● **Input data**
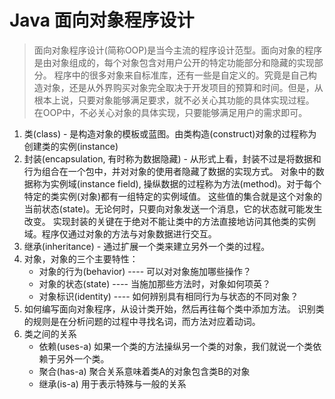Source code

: # Java 面向对象程序设计
> 面向对象程序设计(简称OOP)是当今主流的程序设计范型。面向对象的程序是由对象组成的，每个对象包含对用户公开的特定功能部分和隐藏的实现部分。
程序中的很多对象来自标准库，还有一些是自定义的。究竟是自己构造对象，还是从外界购买对象完全取决于开发项目的预算和时间。但是，从根本上说，只要对象能够满足要求，就不必关心其功能的具体实现过程。
在OOP中，不必关心对象的具体实现，只要能够满足用户的需求即可。

1. 类(class) - 是构造对象的模板或蓝图。由类构造(construct)对象的过程称为创建类的实例(instance)
2. 封装(encapsulation, 有时称为数据隐藏) - 从形式上看，封装不过是将数据和行为组合在一个包中，并对对象的使用者隐藏了数据的实现方式。
对象中的数据称为实例域(instance field), 操纵数据的过程称为方法(method)。对于每个特定的类实例(对象)都有一组特定的实例域值。
这些值的集合就是这个对象的当前状态(state)。无论何时，只要向对象发送一个消息，它的状态就可能发生改变。
实现封装的关键在于绝对不能让类中的方法直接地访问其他类的实例域。程序仅通过对象的方法与对象数据进行交互。
3. 继承(inheritance) - 通过扩展一个类来建立另外一个类的过程。
4. 对象，对象的三个主要特性：
    - 对象的行为(behavior) ---- 可以对对象施加哪些操作？
    - 对象的状态(state) ---- 当施加那些方法时，对象如何项英？
    - 对象标识(identity) ---- 如何辨别具有相同行为与状态的不同对象？
5. 如何编写面向对象程序，从设计类开始，然后再往每个类中添加方法。
识别类的规则是在分析问题的过程中寻找名词，而方法对应着动词。
6. 类之间的关系
    - 依赖(uses-a) 如果一个类的方法操纵另一个类的对象，我们就说一个类依赖于另外一个类。
    - 聚合(has-a) 聚合关系意味着类A的对象包含类B的对象
    - 继承(is-a) 用于表示特殊与一般的关系





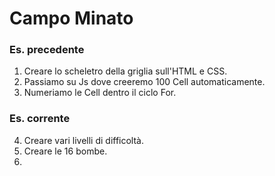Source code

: Campo Minato
===
### Es. precedente
1. Creare lo scheletro della griglia sull'HTML e CSS.
2. Passiamo su Js dove creeremo 100 Cell automaticamente.
3. Numeriamo le Cell dentro il ciclo For.

### Es. corrente
4. Creare vari livelli di difficoltà.
5. Creare le 16 bombe.
6. 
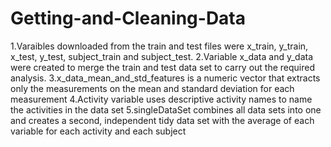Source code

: # Getting-and-Cleaning-Data

  1.Varaibles downloaded from the train and test files were x_train, y_train, x_test, y_test, subject_train and subject_test.
  2.Variable x_data and y_data were created to merge the train and test data set to carry out the required analysis.
  3.x_data_mean_and_std_features is a numeric vector that extracts only the measurements on the mean and standard deviation       for each measurement
  4.Activity variable uses descriptive activity names to name the activities in the data set
  5.singleDataSet combines all data sets into one and creates a second, independent tidy data set with the average of each
    variable for each activity and each subject
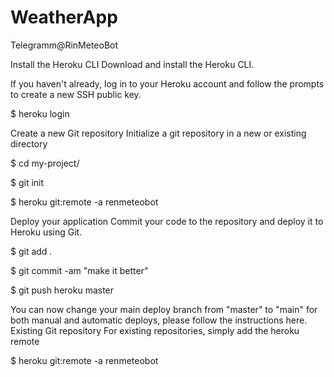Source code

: # WeatherApp
Telegramm@RinMeteoBot

Install the Heroku CLI
Download and install the Heroku CLI.

If you haven't already, log in to your Heroku account and follow the prompts to create a new SSH public key.

$ heroku login

Create a new Git repository
Initialize a git repository in a new or existing directory

$ cd my-project/

$ git init 

$ heroku git:remote -a renmeteobot

Deploy your application
Commit your code to the repository and deploy it to Heroku using Git.

$ git add .

$ git commit -am "make it better"

$ git push heroku master

You can now change your main deploy branch from "master" to "main" for both manual and automatic deploys, please follow the instructions here.
Existing Git repository
For existing repositories, simply add the heroku remote


$ heroku git:remote -a renmeteobot
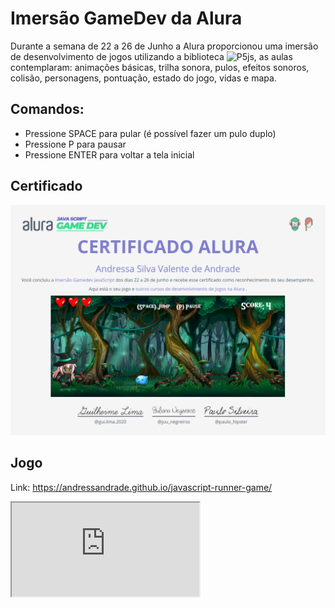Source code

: # Imersão GameDev da Alura
Durante a semana de 22 a 26 de Junho a Alura proporcionou uma imersão de desenvolvimento de jogos utilizando a biblioteca ![P5js](https://p5js.org/), as aulas contemplaram: animações básicas, trilha sonora, pulos, efeitos sonoros, colisão, personagens, pontuação, estado do jogo, vidas e mapa.

## Comandos:
- Pressione SPACE para pular (é possível fazer um pulo duplo)
- Pressione P para pausar
- Pressione ENTER para voltar a tela inicial

## Certificado
![](assets/Screenshot_20200628_193137.png)


## Jogo
Link: https://andressandrade.github.io/javascript-runner-game/

<iframe src="https://editor.p5js.org/dsandrade66/embed/eAIYX2_VP"></iframe>
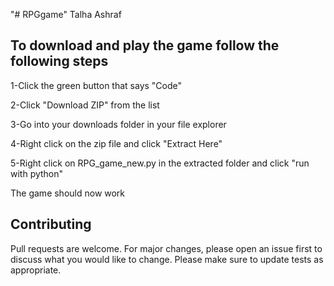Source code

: "# RPGgame" 
Talha Ashraf

## To download and play the game follow the following steps

1-Click the green button that says "Code"

2-Click "Download ZIP" from the list 

3-Go into your downloads folder in your file explorer

4-Right click on the zip file and click "Extract Here"

5-Right click on RPG_game_new.py in the extracted folder and click "run with python"


The game should now work



## Contributing
Pull requests are welcome. For major changes, please open an issue first to discuss what you would like to change. Please make sure to update tests as appropriate.  
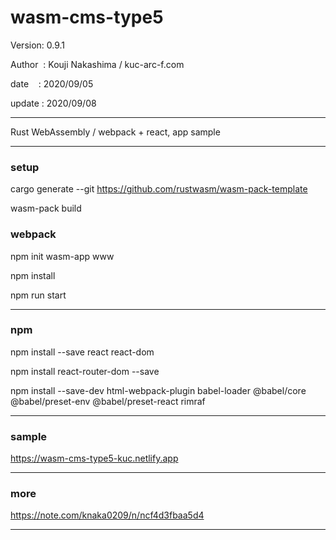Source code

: ﻿# wasm-cms-type5

 Version: 0.9.1

 Author  : Kouji Nakashima / kuc-arc-f.com

 date    : 2020/09/05 

 update : 2020/09/08

***

Rust WebAssembly / webpack + react, app sample

***
### setup

cargo generate --git https://github.com/rustwasm/wasm-pack-template

wasm-pack build

### webpack
npm init wasm-app www

npm install 

npm run start

***
### npm

npm install --save react react-dom

npm install react-router-dom --save

npm install --save-dev html-webpack-plugin babel-loader @babel/core @babel/preset-env @babel/preset-react rimraf

***
### sample

https://wasm-cms-type5-kuc.netlify.app

***
### more

https://note.com/knaka0209/n/ncf4d3fbaa5d4

***

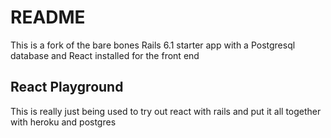 # README

This is a fork of the bare bones Rails 6.1 starter app with a Postgresql database and React installed for the front end

## React Playground
This is really just being used to try out react with rails and put it all together with heroku and postgres
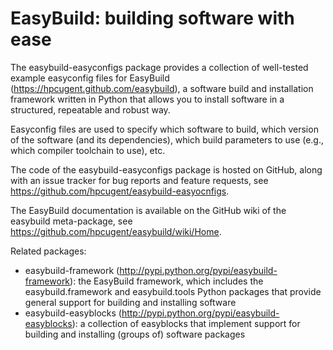 EasyBuild: building software with ease
=======================================

The easybuild-easyconfigs package provides a collection of well-tested example easyconfig files
for EasyBuild (https://hpcugent.github.com/easybuild), a software build and installation framework
written in Python that allows you to install software in a structured, repeatable and robust way.

Easyconfig files are used to specify which software to build, which version of the software (and its
dependencies), which build parameters to use (e.g., which compiler toolchain to use), etc.

The code of the easybuild-easyconfigs package is hosted on GitHub, along with an issue tracker for
bug reports and feature requests, see https://github.com/hpcugent/easybuild-easyocnfigs.

The EasyBuild documentation is available on the GitHub wiki of the easybuild meta-package,
see https://github.com/hpcugent/easybuild/wiki/Home.

Related packages:
 * easybuild-framework (http://pypi.python.org/pypi/easybuild-framework):
     the EasyBuild framework, which includes the easybuild.framework and easybuild.tools Python packages
     that provide general support for building and installing software
 * easybuild-easyblocks (http://pypi.python.org/pypi/easybuild-easyblocks):
     a collection of easyblocks that implement support for building and installing (groups of)
     software packages
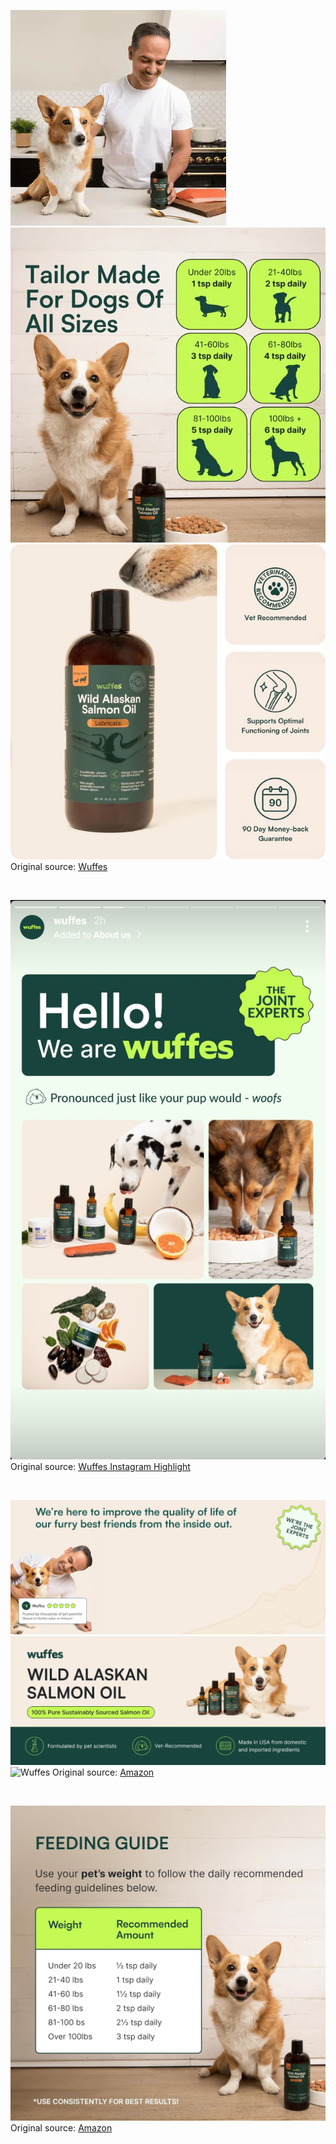 ![Wuffes](https://raw.githubusercontent.com/nikole-flowers/leo-work/main/Wuffes/Wuffes.gif "Wuffes")
![Wuffes](https://raw.githubusercontent.com/nikole-flowers/leo-work/main/Wuffes/Wuffes2.jpeg "Wuffes")
![Wuffes](https://raw.githubusercontent.com/nikole-flowers/leo-work/main/Wuffes/Wuffes3.jpeg "Wuffes")
</br>
Original source: [Wuffes](https://wuffes.com/products/wild-alaskan-salmon-oil)

</br>

![Wuffes](https://raw.githubusercontent.com/nikole-flowers/leo-work/main/Wuffes/Wuffes4.png "Wuffes")
Original source: [Wuffes Instagram Highlight](https://www.instagram.com/wuffes/)

</br>

![Wuffes](https://raw.githubusercontent.com/nikole-flowers/leo-work/main/Wuffes/Wuffes5.jpeg "Wuffes")
![Wuffes](https://raw.githubusercontent.com/nikole-flowers/leo-work/main/Wuffes/Wuffes6.jpg "Wuffes")
![Wuffes](https://raw.githubusercontent.com/nikole-flowers/leo-work/main/Wuffes/Wuffes8.jpeg "Wuffes")
Original source: [Amazon](https://www.amazon.com/stores/page/5A2A5456-B8A7-4A13-94CD-64501EFE6AB0)

</br>

![Wuffes](https://raw.githubusercontent.com/nikole-flowers/leo-work/main/Wuffes/Wuffes7.jpg "Wuffes")
Original source: [Amazon](https://www.amazon.com/Wuffes-Wild-Alaskan-Salmon-Dogs/dp/B0CXQV47VQ)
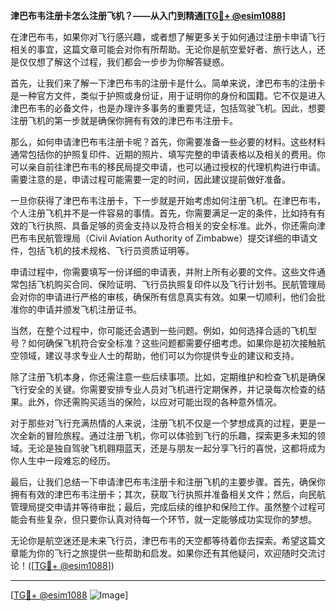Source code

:**津巴布韦注册卡怎么注册飞机？——从入门到精通[[TG💪+ @esim1088](https://t.me/s/esim1088)]**

在津巴布韦，如果你对飞行感兴趣，或者想了解更多关于如何通过注册卡申请飞行相关的事宜，这篇文章可能会对你有所帮助。无论你是航空爱好者、旅行达人，还是仅仅想了解这个过程，我们都会一步步为你解答疑惑。

首先，让我们来了解一下津巴布韦的注册卡是什么。简单来说，津巴布韦的注册卡是一种官方文件，类似于护照或身份证，用于证明你的身份和国籍。它不仅是进入津巴布韦的必备文件，也是办理许多事务的重要凭证，包括驾驶飞机。因此，想要注册飞机的第一步就是确保你拥有有效的津巴布韦注册卡。

那么，如何申请津巴布韦注册卡呢？首先，你需要准备一些必要的材料。这些材料通常包括你的护照复印件、近期的照片、填写完整的申请表格以及相关的费用。你可以亲自前往津巴布韦的移民局提交申请，也可以通过授权的代理机构进行申请。需要注意的是，申请过程可能需要一定的时间，因此建议提前做好准备。

一旦你获得了津巴布韦注册卡，下一步就是开始考虑如何注册飞机。在津巴布韦，个人注册飞机并不是一件容易的事情。首先，你需要满足一定的条件，比如持有有效的飞行执照、具备足够的资金支持以及符合相关的安全标准。此外，你还需向津巴布韦民航管理局（Civil Aviation Authority of Zimbabwe）提交详细的申请文件，包括飞机的技术规格、飞行员资质证明等。

申请过程中，你需要填写一份详细的申请表，并附上所有必要的文件。这些文件通常包括飞机购买合同、保险证明、飞行员执照复印件以及飞行计划书。民航管理局会对你的申请进行严格的审核，确保所有信息真实有效。如果一切顺利，他们会批准你的申请并颁发飞机注册证书。

当然，在整个过程中，你可能还会遇到一些问题。例如，如何选择合适的飞机型号？如何确保飞机符合安全标准？这些问题都需要仔细考虑。如果你是初次接触航空领域，建议寻求专业人士的帮助，他们可以为你提供专业的建议和支持。

除了注册飞机本身，你还需注意一些后续事项。比如，定期维护和检查飞机是确保飞行安全的关键。你需要安排专业人员对飞机进行定期保养，并记录每次检查的结果。此外，你还需购买适当的保险，以应对可能出现的各种意外情况。

对于那些对飞行充满热情的人来说，注册飞机不仅是一个梦想成真的过程，更是一次全新的冒险旅程。通过注册飞机，你可以体验到飞行的乐趣，探索更多未知的领域。无论是独自驾驶飞机翱翔蓝天，还是与朋友一起分享飞行的喜悦，这都将成为你人生中一段难忘的经历。

最后，让我们总结一下申请津巴布韦注册卡和注册飞机的主要步骤。首先，确保你拥有有效的津巴布韦注册卡；其次，获取飞行执照并准备相关文件；然后，向民航管理局提交申请并等待审批；最后，完成后续的维护和保险工作。虽然整个过程可能会有些复杂，但只要你认真对待每一个环节，就一定能够成功实现你的梦想。

无论你是航空迷还是未来飞行员，津巴布韦的天空都等待着你去探索。希望这篇文章能为你的飞行之旅提供一些帮助和启发。如果你还有其他疑问，欢迎随时交流讨论！([[TG💪+ @esim1088](https://t.me/s/esim1088)])

---

[[TG💪+ @esim1088](https://t.me/s/esim1088) ![Image](https://i.postimg.cc/4NQfJmqS/Snipaste-2025-05-13-00-14-12.png)]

● **Work request**
Each line from the top of the records through the one containing "在OOP中，不必关心对象的具体实现，只要能够满足用户的需求即可。" needs to be transcribed exactly, without pictures.

● **Solution for this exercise**
Source code

: # Java 面向对象程序设计
> 面向对象程序设计(简称OOP)是当今主流的程序设计范型。面向对象的程序是由对象组成的，每个对象包含对用户公开的特定功能部分和隐藏的实现部分。
程序中的很多对象来自标准库，还有一些是自定义的。究竟是自己构造对象，还是从外界购买对象完全取决于开发项目的预算和时间。但是，从根本上说，只要对象能够满足要求，就不必关心其功能的具体实现过程。
在OOP中，不必关心对象的具体实现，只要能够满足用户的需求即可。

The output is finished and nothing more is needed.